1. ## Mechanics, two questions

Q1-A truck with initial velocity 6 m/s^-1 brakes and comes to rest. At time t seconds after the brakes are applied with acceleration a m/s^-2 where a=-3t. This formula applies until the truck halts.

1: Find time taken for the truck to halt.
2:Find distance traveled whilst decelerating.
3:Find greatest deceleration of truck?

Q2-A force of (36-t^2) newtons acts at time t seconds on a particle of mass 1kg. When t=0 the particle has velocity 2m/s^-1 in the direction of the force. Find the velocity of the particle when t=6 and find the distance travelled between t=0 and t=6.

2. $a = -3t$

$
v(t) = \int -3t \, dt = -\frac{3t^2}{2} + C
$

$v(0) = 6 \, m/s$ ... $6 = 0 + C$

$
v(t) = -\frac{3t^2}{2} + 6
$

1) set $v(t) = 0$ and solve for t

2) $d = \int_0^{t_1} v(t) dt$, where $t_1$ is the time found in question (1).

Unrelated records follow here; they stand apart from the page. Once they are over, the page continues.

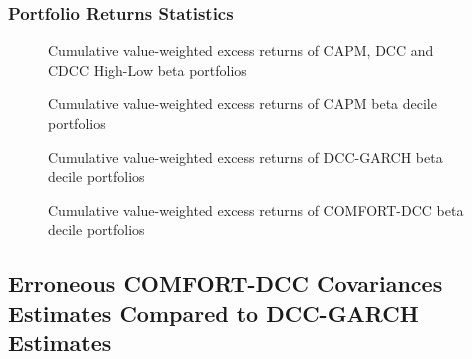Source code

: \documentclass[11pt,a4paper]{article}
\begin{document}
\subsubsection{Portfolio Returns Statistics}

\begin{figure}[H]
	\vspace{-12mm}
	\hspace{-5mm}\vspace{-15mm}
	\caption{Cumulative value-weighted excess returns of CAPM, DCC and CDCC High-Low beta portfolios}
	\label{figure:vw_cum_ret_high-low_appendix}
\end{figure}


\begin{figure}[H]
	\vspace{-12mm}
	\hspace{-5mm}\vspace{-15mm}
	\caption{Cumulative value-weighted excess returns of CAPM beta decile portfolios}
	\label{figure:vw_cum_ret_deciles_CAPM}
\end{figure}

\begin{figure}[H]
	\vspace{-12mm}
	\hspace{-5mm}\vspace{-15mm}
	\caption{Cumulative value-weighted excess returns of DCC-GARCH beta decile portfolios}
	\label{figure:vw_cum_ret_deciles_DCC}
\end{figure}

\begin{figure}[H]
	\vspace{-12mm}
	\hspace{-5mm}\vspace{-15mm}
	\caption{Cumulative value-weighted excess returns of COMFORT-DCC beta decile portfolios}
	\label{figure:vw_cum_ret_deciles_COMFORT-DCC}
\end{figure}







\subsection{Erroneous COMFORT-DCC Covariances Estimates Compared to DCC-GARCH Estimates} \label{sec:appendix:erroneous_covariances}
\end{document}
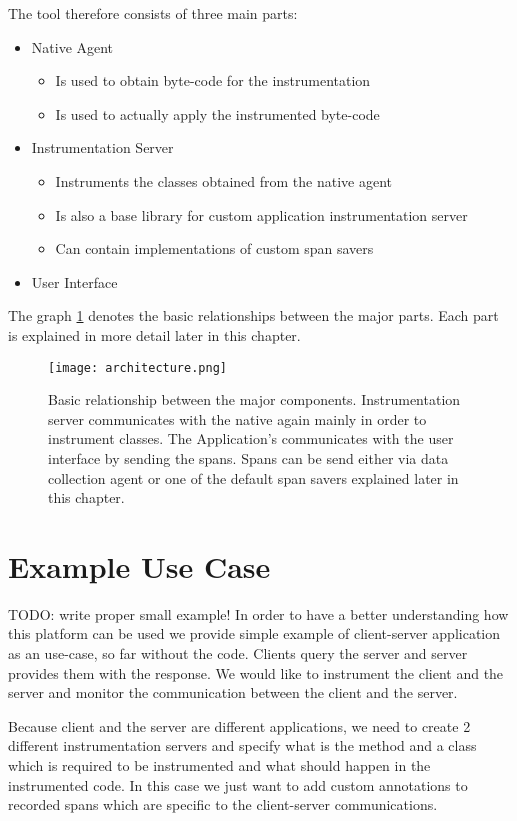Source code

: The tool therefore consists of three main parts:
\begin{itemize}
	\item Native Agent
	\begin{itemize}
		\item Is used to obtain byte-code for the instrumentation
		\item Is used to actually apply the instrumented byte-code
	\end{itemize}
	\item Instrumentation Server
	\begin{itemize}
		\item Instruments the classes obtained from the native agent
		\item Is also a base library for custom application instrumentation server
		\item Can contain implementations of custom span savers
	\end{itemize}
	\item User Interface
\end{itemize}


The graph \ref{fig:architecture} denotes the basic relationships between the major parts. Each part is explained in more detail later in this chapter. \begin{figure}
	\centering
	\texttt{[image: architecture.png]}
	\caption{Basic relationship between the major components. Instrumentation server communicates with the native again mainly in order to instrument classes. The Application's communicates with the user interface by sending the spans. Spans can be send either via data collection agent or one of the default span savers explained later in this chapter.}
	\label{fig:architecture}
\end{figure}

\section{Example Use Case}
TODO: write proper small example!
In order to have a better understanding how this platform can be used we provide simple example of client-server application as an use-case, so far without the code. Clients query the server and server provides them with the response. We would like to instrument the client and the server and monitor the communication between the client and the server.

Because client and the server are different applications, we need to create 2 different instrumentation servers and specify what is the method and a class which is required to be instrumented and what should happen in the instrumented code. In this case we just want to add custom annotations to recorded spans which are specific to the client-server communications.

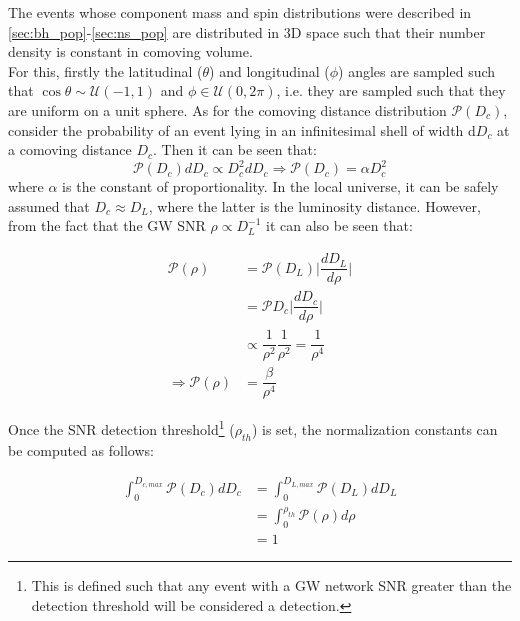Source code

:         The events whose component mass and spin distributions were described in
        \ref{sec:bh_pop}-\ref{sec:ns_pop} are distributed in 3D space such that their
        number density is constant in comoving volume.\\
        For this, firstly the latitudinal ($\theta$) and longitudinal ($\phi$) angles
        are sampled such that $\cos \theta \sim \mathcal{U}(-1, 1)$ and $\phi \in
        \mathcal{U}(0, 2\pi)$, i.e. they are sampled such that they are uniform on a
        unit sphere. As for the comoving distance distribution $\mathcal{P}(D_c)$,
        consider the probability of an event lying in an infinitesimal shell of width
        d$D_c$ at a comoving distance $D_c$.  Then it can be seen that:
        \begin{equation}
            \mathcal{P}(D_c) dD_c \propto D_c^2 dD_c \Rightarrow
                \boxed{\mathcal{P}(D_c) = \alpha D_c^2}
        \end{equation}
        where $\alpha$ is the constant of proportionality. In the local universe, it can
        be safely assumed that $D_c \approx D_L$, where the latter is the luminosity
        distance.  However, from the fact that the GW SNR $\rho \propto D_L^{-1}$ it can
        also be seen that:

        \begin{align}
            \mathcal{P}(\rho) &= \mathcal{P}(D_L)
                                  \Big \lvert \dfrac{dD_L}{d\rho} \Big \rvert \\
                              &= \mathcal{P}{D_c}
                                  \Big \lvert \dfrac{dD_c}{d\rho} \Big \rvert \\
                              &\propto \dfrac{1}{\rho^2} \dfrac{1}{\rho^2}
                                  = \dfrac{1}{\rho^4} \nonumber\\
            \Rightarrow \mathcal{P} (\rho) &= \dfrac{\beta}{\rho^4}
        \end{align}

        Once the SNR detection threshold\footnote{
            This is defined such that any event with a GW network SNR greater than the
            detection threshold will be considered a detection.
        } ($\rho_{th}$) is set, the normalization constants can be computed as follows:

        \begin{align}
            \int_0^{D_{c, max}}
                \mathcal{P}(D_c) dD_c &= \int_0^{D_{L, max}} \mathcal{P}(D_L) dD_L \\
                                      &= \int_0^{\rho_{th}} \mathcal{P}(\rho) d\rho \\
                                      &= 1
        \end{align}

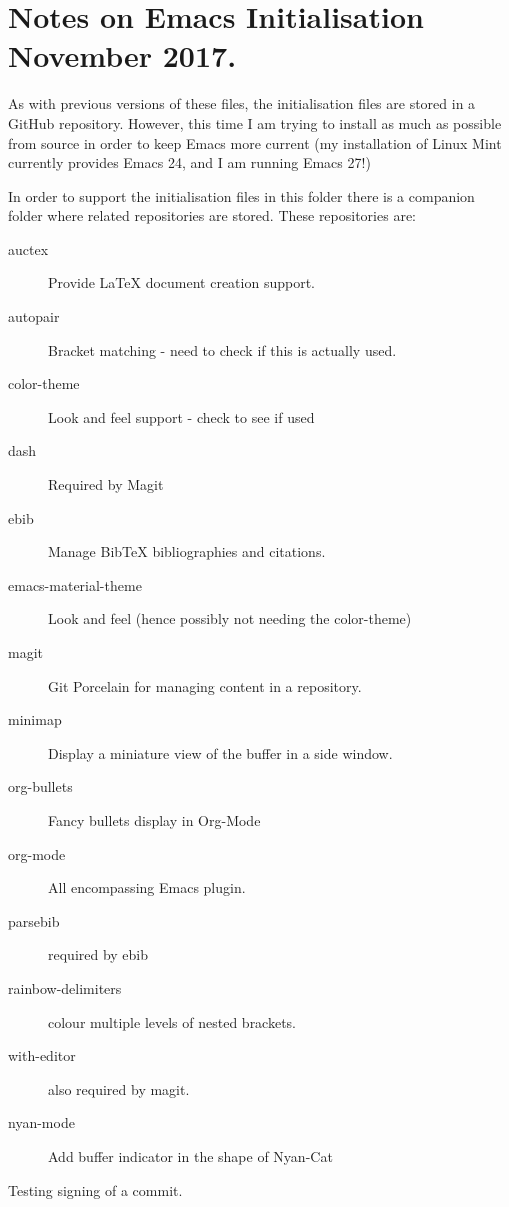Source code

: \documentclass[a4paper]{article}
\begin{document}
\section{Notes on Emacs Initialisation November 2017.}
\label{sec:notes-emacs-init}

As with previous versions of these files, the initialisation files are
stored in a GitHub repository.  However, this time I am trying to
install as much as possible from source in order to keep Emacs more
current (my installation of Linux Mint currently provides Emacs 24,
and I am running Emacs 27!)

In order to support the initialisation files in this folder there is a
companion folder where related repositories are stored. These
repositories are:

\begin{description}
\item[auctex] Provide \LaTeX{} document creation support.
\item[autopair] Bracket matching - need to check if this is actually used.
\item[color-theme] Look and feel support - check to see if used
\item[dash] Required by Magit
\item[ebib] Manage BibTeX bibliographies and citations.
\item[emacs-material-theme] Look and feel (hence possibly not needing
  the color-theme)
\item[magit] Git Porcelain for managing content in a repository.
\item[minimap] Display a miniature view of the buffer in a side window.
\item[org-bullets] Fancy bullets display in Org-Mode
\item[org-mode] All encompassing Emacs plugin.
\item[parsebib] required by ebib
\item[rainbow-delimiters] colour multiple levels of nested brackets.
\item[with-editor] also required by magit.
\item[nyan-mode] Add buffer indicator in the shape of Nyan-Cat
\end{description}

Testing signing of a commit.
\end{document}
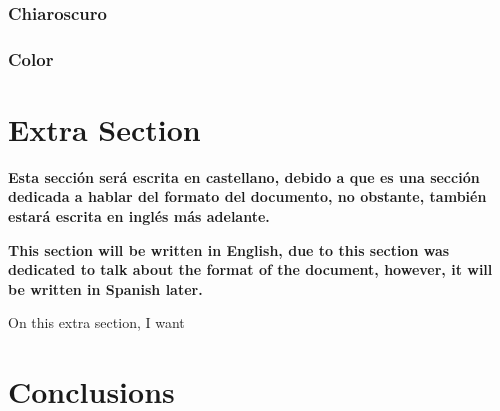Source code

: \documentclass{cup-pan}
\begin{document}
        \subsubsection{Chiaroscuro}
            
        \subsubsection{Color}
            
    \newpage
\newpage

\section{Extra Section}

\textbf{Esta sección será escrita en castellano, debido a que es una sección dedicada a hablar del formato del documento, no obstante, también estará escrita en inglés más adelante.\\}

\textbf{This section will be written in English, due to this section was dedicated to talk about the format of the document, however, it will be written in Spanish later.\\}

On this extra section, I want 

\section{Conclusions}

\newpage
\end{document}
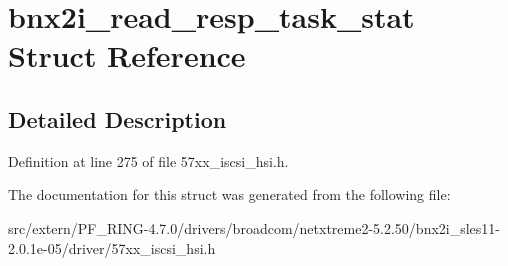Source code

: \hypertarget{structbnx2i__read__resp__task__stat}{
\section{bnx2i\_\-read\_\-resp\_\-task\_\-stat Struct Reference}
\label{structbnx2i__read__resp__task__stat}
}


\subsection{Detailed Description}


Definition at line 275 of file 57xx\_\-iscsi\_\-hsi.h.



The documentation for this struct was generated from the following file:\begin{DoxyCompactItemize}
\item 
src/extern/PF\_\-RING-\/4.7.0/drivers/broadcom/netxtreme2-\/5.2.50/bnx2i\_\-sles11-\/2.0.1e-\/05/driver/57xx\_\-iscsi\_\-hsi.h\end{DoxyCompactItemize}
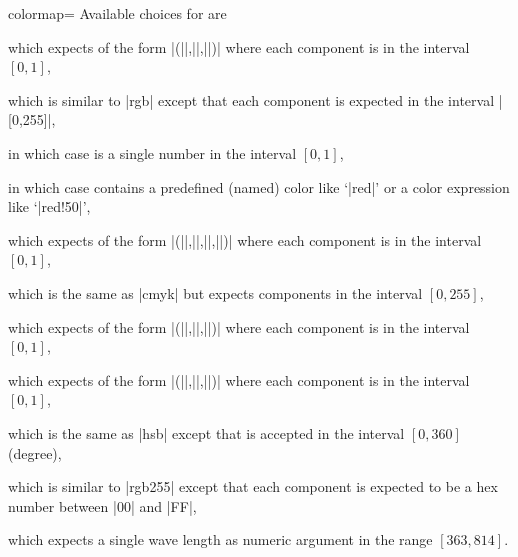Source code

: \begin{pgfplotskey}{colormap=}
    Available choices for  are
    \begin{description}
        \item {} which expects  of the
            form |(||,||,||)| where each
            component is in the interval $[0,1]$,
        \item {} which is similar to |rgb| except that
            each component is expected in the interval |[0,255]|,
        \item {} in which case  is a
            single number in the interval $[0,1]$,
        \item {} in which case  contains
            a predefined (named) color like `|red|' or a color expression
            like `|red!50|',
        \item {} which expects  of the
            form
            |(||,||,||,||)|
            where each component is in the interval $[0,1]$,
        \item {} which is the same as |cmyk| but
            expects components in the interval $[0,255]$,
        \item {} which expects  of the
            form |(||,||,||)| where
            each component is in the interval $[0,1]$,
        \item {} which expects  of the
            form |(||,||,||)|
            where each component is in the interval $[0,1]$,
        \item {} which is the same as |hsb| except that
             is accepted in the interval $[0,360]$ (degree),
        \item {} which is similar to |rgb255| except that
            each component is expected to be a hex number between |00| and
            |FF|,
        \item {} which expects a single wave length as
            numeric argument in the range $[363,814]$.
    \end{description}


\end{pgfplotskey}
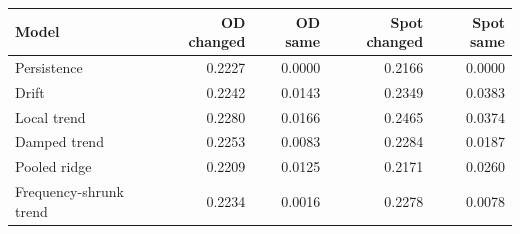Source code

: \begin{tabular}{lrrrr}
\toprule
Model & OD changed & OD same & Spot changed & Spot same \\
\midrule
Persistence & 0.2227 & 0.0000 & 0.2166 & 0.0000 \\
Drift & 0.2242 & 0.0143 & 0.2349 & 0.0383 \\
Local trend & 0.2280 & 0.0166 & 0.2465 & 0.0374 \\
Damped trend & 0.2253 & 0.0083 & 0.2284 & 0.0187 \\
Pooled ridge & 0.2209 & 0.0125 & 0.2171 & 0.0260 \\
Frequency-shrunk trend & 0.2234 & 0.0016 & 0.2278 & 0.0078 \\
\bottomrule
\end{tabular}
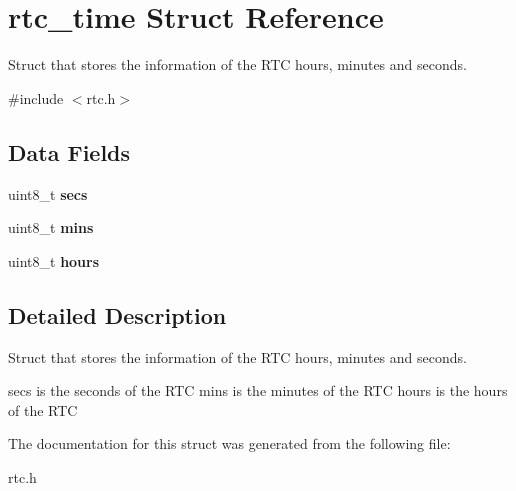 \hypertarget{structrtc__time}{}\section{rtc\+\_\+time Struct Reference}
\label{structrtc__time}


Struct that stores the information of the R\+TC hours, minutes and seconds.  




{\ttfamily \#include $<$rtc.\+h$>$}

\subsection*{Data Fields}
\begin{DoxyCompactItemize}
\item 
uint8\+\_\+t {\bfseries secs}
\item 
uint8\+\_\+t {\bfseries mins}
\item 
uint8\+\_\+t {\bfseries hours}
\end{DoxyCompactItemize}


\subsection{Detailed Description}
Struct that stores the information of the R\+TC hours, minutes and seconds. 

secs is the seconds of the R\+TC mins is the minutes of the R\+TC hours is the hours of the R\+TC 

The documentation for this struct was generated from the following file\+:\begin{DoxyCompactItemize}
\item 
rtc.\+h\end{DoxyCompactItemize}
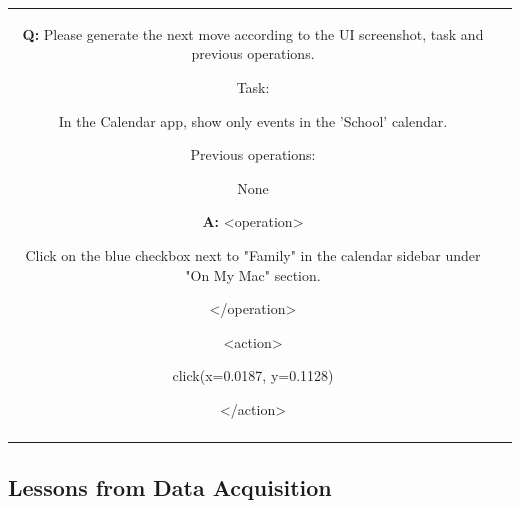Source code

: \begin{table}[h!]
\begin{tabular}{|c|m{8cm}|}
\textbf{Q:}
Please generate the next move according to the UI screenshot, task and previous operations. 

Task: 

In the Calendar app, show only events in the 'School' calendar. 

Previous operations: 

None


\textbf{A:}
\textless operation\textgreater

Click on the blue checkbox next to "Family" in the calendar sidebar under "On My Mac" section.

\textless /operation\textgreater  

\textless action\textgreater 

click(x=0.0187, y=0.1128) 

\textless /action\textgreater 
\\

\mybottomrule

\end{tabular}
\end{table}


\subsection{Lessons from Data Acquisition}
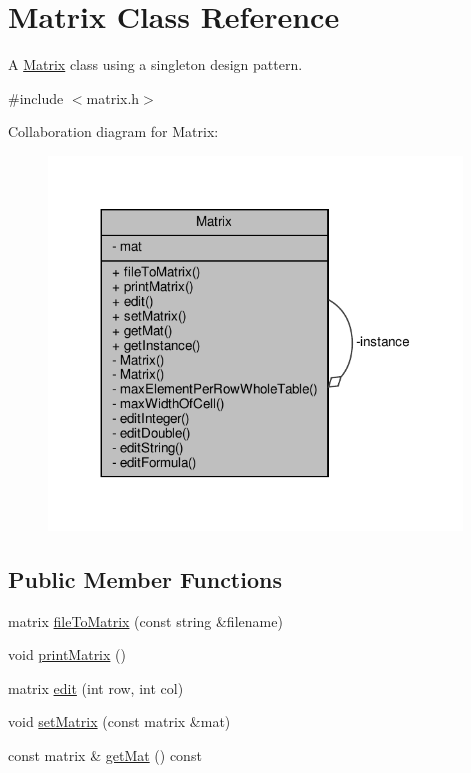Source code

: \hypertarget{class_matrix}{}\section{Matrix Class Reference}
\label{class_matrix}


A \hyperlink{class_matrix}{Matrix} class using a singleton design pattern.  




{\ttfamily \#include $<$matrix.\+h$>$}



Collaboration diagram for Matrix\+:\nopagebreak
\begin{figure}[H]
\begin{center}
\leavevmode
\includegraphics[width=311pt]{class_matrix__coll__graph}
\end{center}
\end{figure}
\subsection*{Public Member Functions}
\begin{DoxyCompactItemize}
\item 
matrix \hyperlink{class_matrix_a35eb9dcb01c552fea1f5926db35339ef}{file\+To\+Matrix} (const string \&filename)
\item 
void \hyperlink{class_matrix_aa1967ad240a5ffaf492800044b7275d9}{print\+Matrix} ()
\item 
matrix \hyperlink{class_matrix_a34b2269a2b6d06c202439de2e64009ba}{edit} (int row, int col)
\item 
void \hyperlink{class_matrix_a8c45dd1354fa25e14065cab23f3074c0}{set\+Matrix} (const matrix \&mat)
\item 
const matrix \& \hyperlink{class_matrix_a52d82641f52304c9b6525747cd7f960c}{get\+Mat} () const
\end{DoxyCompactItemize}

3) think about it ... when will -3t have its greatest magnitude?

3. Originally Posted by skeeter
$a = -3t$

$
v(t) = \int -3t \, dt = -\frac{3t^2}{2} + C
$

$v(0) = 6 \, m/s$ ... $6 = 0 + C$

$
v(t) = -\frac{3t^2}{2} + 6
$

1) set $v(t) = 0$ and solve for t

2) $d = \int_0^{t_1} v(t) dt$, where $t_1$ is the time found in question (1).

3) think about it ... when will -3t have its greatest magnitude?
Thanks for your help. I have done parts one and two and got t=2 and 8m for distance travelled, in relation to magnitude, I am still stuck .

Can anybody help me out with Question 2? Im so puzzled

4. $
a(t) = -3t
$

$
a(0) = 0
$

$
a(1) = -3
$

$
a(2) = -6
$

what is the greatest magnitude for $a$ ?

btw, magnitude of $a$ would be $|a|$